_Problem requirements_: Whenever a line of the records below contains the word "where", copy that line.

_Available records_:
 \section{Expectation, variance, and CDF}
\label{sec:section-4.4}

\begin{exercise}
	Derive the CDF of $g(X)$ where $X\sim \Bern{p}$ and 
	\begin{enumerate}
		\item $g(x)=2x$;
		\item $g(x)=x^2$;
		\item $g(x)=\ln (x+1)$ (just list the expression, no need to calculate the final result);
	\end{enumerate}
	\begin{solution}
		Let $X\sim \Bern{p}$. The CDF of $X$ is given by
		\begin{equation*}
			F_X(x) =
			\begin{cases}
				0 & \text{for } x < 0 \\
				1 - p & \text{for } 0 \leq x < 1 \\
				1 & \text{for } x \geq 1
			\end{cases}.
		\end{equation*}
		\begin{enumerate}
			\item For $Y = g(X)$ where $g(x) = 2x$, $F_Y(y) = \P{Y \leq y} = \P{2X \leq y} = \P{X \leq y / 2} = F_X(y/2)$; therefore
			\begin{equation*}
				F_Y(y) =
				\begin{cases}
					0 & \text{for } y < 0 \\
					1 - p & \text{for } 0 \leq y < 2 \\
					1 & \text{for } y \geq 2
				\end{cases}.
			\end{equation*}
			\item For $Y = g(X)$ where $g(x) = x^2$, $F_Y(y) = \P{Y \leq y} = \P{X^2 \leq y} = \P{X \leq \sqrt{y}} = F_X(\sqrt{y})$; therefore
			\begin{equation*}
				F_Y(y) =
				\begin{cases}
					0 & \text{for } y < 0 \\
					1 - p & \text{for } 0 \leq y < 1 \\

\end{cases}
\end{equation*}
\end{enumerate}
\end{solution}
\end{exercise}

---

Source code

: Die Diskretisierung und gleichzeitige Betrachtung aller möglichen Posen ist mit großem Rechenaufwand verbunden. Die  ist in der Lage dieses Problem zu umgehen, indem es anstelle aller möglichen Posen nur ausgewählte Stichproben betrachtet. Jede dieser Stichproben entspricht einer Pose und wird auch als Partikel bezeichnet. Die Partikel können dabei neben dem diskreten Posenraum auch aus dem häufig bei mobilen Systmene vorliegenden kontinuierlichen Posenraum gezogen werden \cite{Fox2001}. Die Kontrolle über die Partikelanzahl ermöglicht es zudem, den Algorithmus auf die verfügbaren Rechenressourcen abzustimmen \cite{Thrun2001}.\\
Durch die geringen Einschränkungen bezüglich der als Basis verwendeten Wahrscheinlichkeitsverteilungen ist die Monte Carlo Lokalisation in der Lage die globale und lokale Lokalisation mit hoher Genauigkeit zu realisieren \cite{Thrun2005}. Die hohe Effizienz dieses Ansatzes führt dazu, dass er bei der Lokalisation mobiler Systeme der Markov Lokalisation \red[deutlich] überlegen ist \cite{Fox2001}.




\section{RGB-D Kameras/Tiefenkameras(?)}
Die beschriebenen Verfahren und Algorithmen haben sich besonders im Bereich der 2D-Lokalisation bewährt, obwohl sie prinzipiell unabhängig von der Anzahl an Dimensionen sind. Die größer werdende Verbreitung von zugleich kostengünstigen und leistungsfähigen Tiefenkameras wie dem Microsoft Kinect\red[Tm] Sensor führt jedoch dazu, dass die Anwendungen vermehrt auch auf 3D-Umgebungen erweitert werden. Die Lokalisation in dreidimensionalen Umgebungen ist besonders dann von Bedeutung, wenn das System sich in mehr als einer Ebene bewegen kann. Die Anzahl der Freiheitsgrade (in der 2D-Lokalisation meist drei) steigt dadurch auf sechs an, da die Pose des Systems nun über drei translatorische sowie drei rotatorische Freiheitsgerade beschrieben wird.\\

_Answer section_:
	Derive the CDF of $g(X)$ where $X\sim \Bern{p}$ and 
			\item For $Y = g(X)$ where $g(x) = 2x$, $F_Y(y) = \P{Y \leq y} = \P{2X \leq y} = \P{X \leq y / 2} = F_X(y/2)$; therefore
			\item For $Y = g(X)$ where $g(x) = x^2$, $F_Y(y) = \P{Y \leq y} = \P{X^2 \leq y} = \P{X \leq \sqrt{y}} = F_X(\sqrt{y})$; therefore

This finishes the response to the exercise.